Small cap sector restructures as resource stocks lose favour



Resource stocks are dragging back the performance of the small cap sector but their poor performance is leading to a necessary restructure of the index according to research house Lonsec.
The research house stated that resource and mining services companies were the main players dragging on the small capitalisation market with their losses taking the focus of strong results in other areas and the restructure of the small cap sector.
In data released by Lonsec, during 2014 the ASX S&P Small Ordinaries index recorded a 3.8 per cent fall while small resources companies fell by 28.4 per cent overshadowing the 2.8 per cent gain made by small industrials in the same period.
Lonsec analyst Nick Thomas said the poor performance of resources was "a well-worn theme for small caps, persisting for the past four years. More recently, the main drags within the sector have been iron ore, gold and energy".
The poor fortunes of these stocks did have an upside in that as their value has fallen so has their weighting within the index back to "a healthier balance of companies and industries" according to Thomas.

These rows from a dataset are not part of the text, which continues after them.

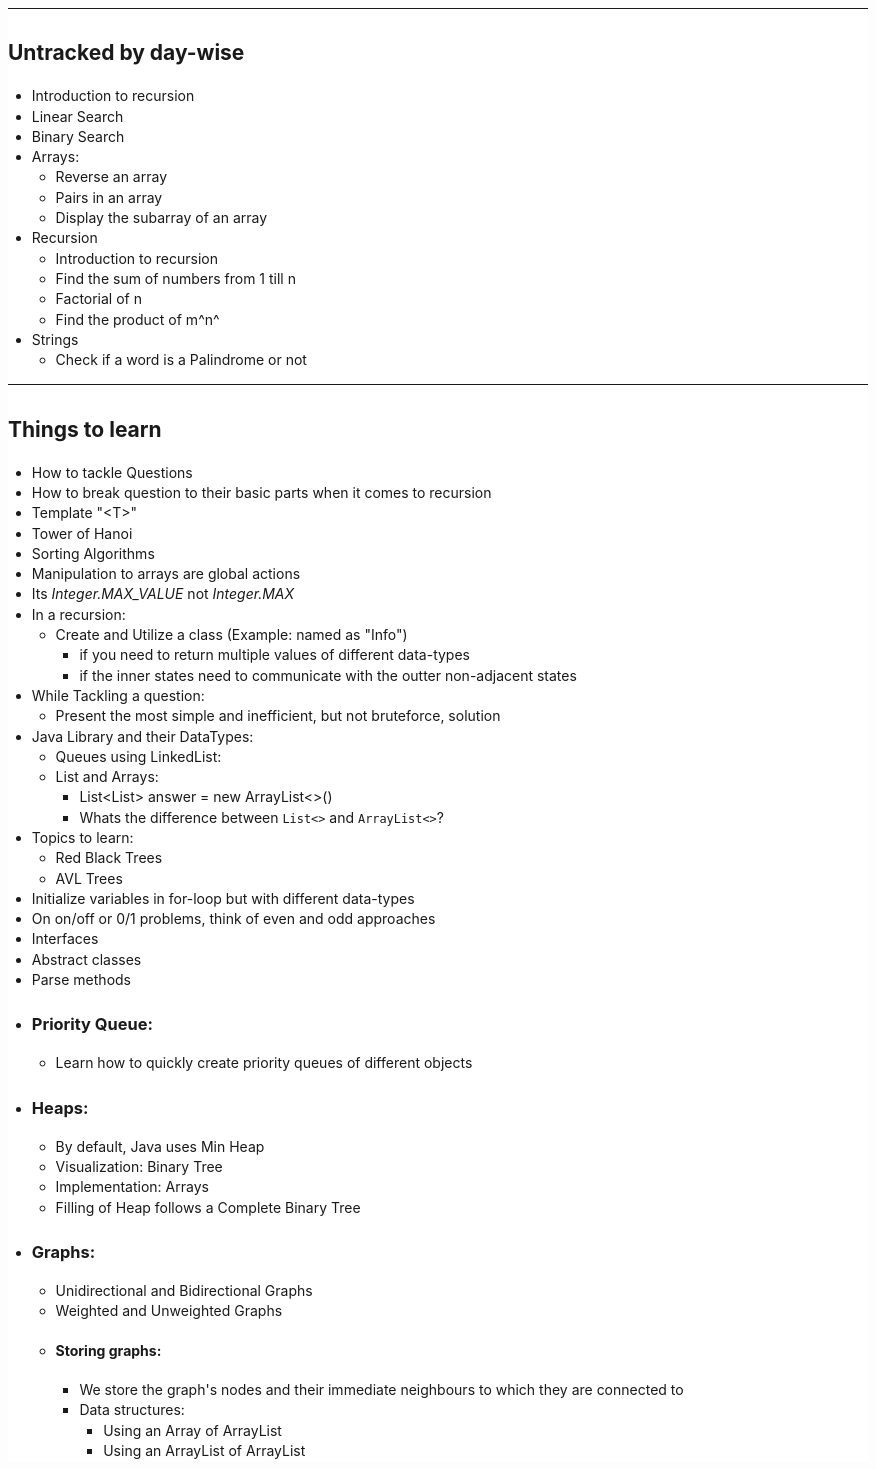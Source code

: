 

---
## Untracked by day-wise
- Introduction to recursion
- Linear Search
- Binary Search
- Arrays:
  - Reverse an array
  - Pairs in an array
  - Display the subarray of an array
- Recursion
  - Introduction to recursion
  - Find the sum of numbers from 1 till n
  - Factorial of n
  - Find the product of m^n^
- Strings
  - Check if a word is a Palindrome or not

---
## Things to learn
- How to tackle Questions
- How to break question to their basic parts when it comes to recursion
- Template "\<T>"
- Tower of Hanoi
- Sorting Algorithms
- Manipulation to arrays are global actions
- Its *Integer.MAX_VALUE* not *Integer.MAX*
- In a recursion:
  - Create and Utilize a class (Example: named as "Info")
    - if you need to return multiple values of different data-types
    - if the inner states need to communicate with the outter non-adjacent states
- While Tackling a question:
  - Present the most simple and inefficient, but not bruteforce, solution
- Java Library and their DataTypes:
  - Queues using LinkedList:
  - List and Arrays:
    - List<List<Integer>> answer = new ArrayList<>()
    - Whats the difference between `List<>` and `ArrayList<>`?
- Topics to learn:
  - Red Black Trees
  - AVL Trees
- Initialize variables in for-loop but with different data-types
- On on/off or 0/1 problems, think of even and odd approaches
- Interfaces
- Abstract classes
- Parse methods
- ### Priority Queue:
  - Learn how to quickly create priority queues of different objects
- ### Heaps:
  - By default, Java uses Min Heap
  - Visualization: Binary Tree
  - Implementation: Arrays
  - Filling of Heap follows a Complete Binary Tree
- ### Graphs:
  - Unidirectional and Bidirectional Graphs
  - Weighted and Unweighted Graphs
  - #### Storing graphs:
    - We store the graph's nodes and their immediate neighbours to which they are connected to
    - Data structures:
      - Using an Array of ArrayList
      - Using an ArrayList of ArrayList
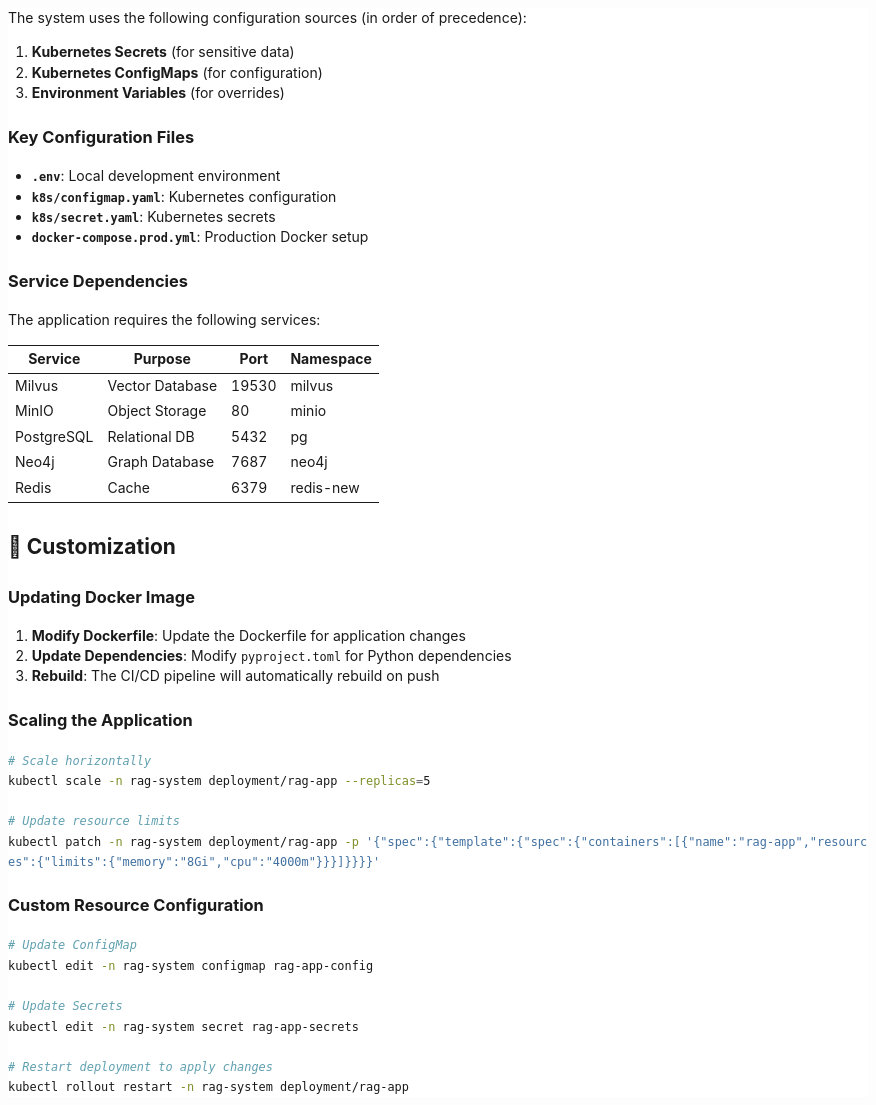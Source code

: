 The system uses the following configuration sources (in order of precedence):

1. **Kubernetes Secrets** (for sensitive data)
2. **Kubernetes ConfigMaps** (for configuration)
3. **Environment Variables** (for overrides)

### Key Configuration Files

- **`.env`**: Local development environment
- **`k8s/configmap.yaml`**: Kubernetes configuration
- **`k8s/secret.yaml`**: Kubernetes secrets
- **`docker-compose.prod.yml`**: Production Docker setup

### Service Dependencies

The application requires the following services:

| Service | Purpose | Port | Namespace |
|---------|---------|------|-----------|
| Milvus | Vector Database | 19530 | milvus |
| MinIO | Object Storage | 80 | minio |
| PostgreSQL | Relational DB | 5432 | pg |
| Neo4j | Graph Database | 7687 | neo4j |
| Redis | Cache | 6379 | redis-new |

## 🔧 Customization

### Updating Docker Image

1. **Modify Dockerfile**: Update the Dockerfile for application changes
2. **Update Dependencies**: Modify `pyproject.toml` for Python dependencies
3. **Rebuild**: The CI/CD pipeline will automatically rebuild on push

### Scaling the Application

```bash
# Scale horizontally
kubectl scale -n rag-system deployment/rag-app --replicas=5

# Update resource limits
kubectl patch -n rag-system deployment/rag-app -p '{"spec":{"template":{"spec":{"containers":[{"name":"rag-app","resources":{"limits":{"memory":"8Gi","cpu":"4000m"}}}]}}}}'
```

### Custom Resource Configuration

```bash
# Update ConfigMap
kubectl edit -n rag-system configmap rag-app-config

# Update Secrets
kubectl edit -n rag-system secret rag-app-secrets

# Restart deployment to apply changes
kubectl rollout restart -n rag-system deployment/rag-app
```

"They have been replaced by increases in consumer discretionary stocks, financials and, to some extent, healthcare and telecommunications. The number of new public offerings in the past two years has also helped this trend. Overall the balance and diversity within the index now looks far healthier,'' he said.
He said fund managers had already started to move away from the resource companies in the small cap sector and those which were rated by the research house had outperformed the market on average by 6 percentage points to produce a 2.2 per cent gain after fees, compared with 3.8 per cent loss for the index.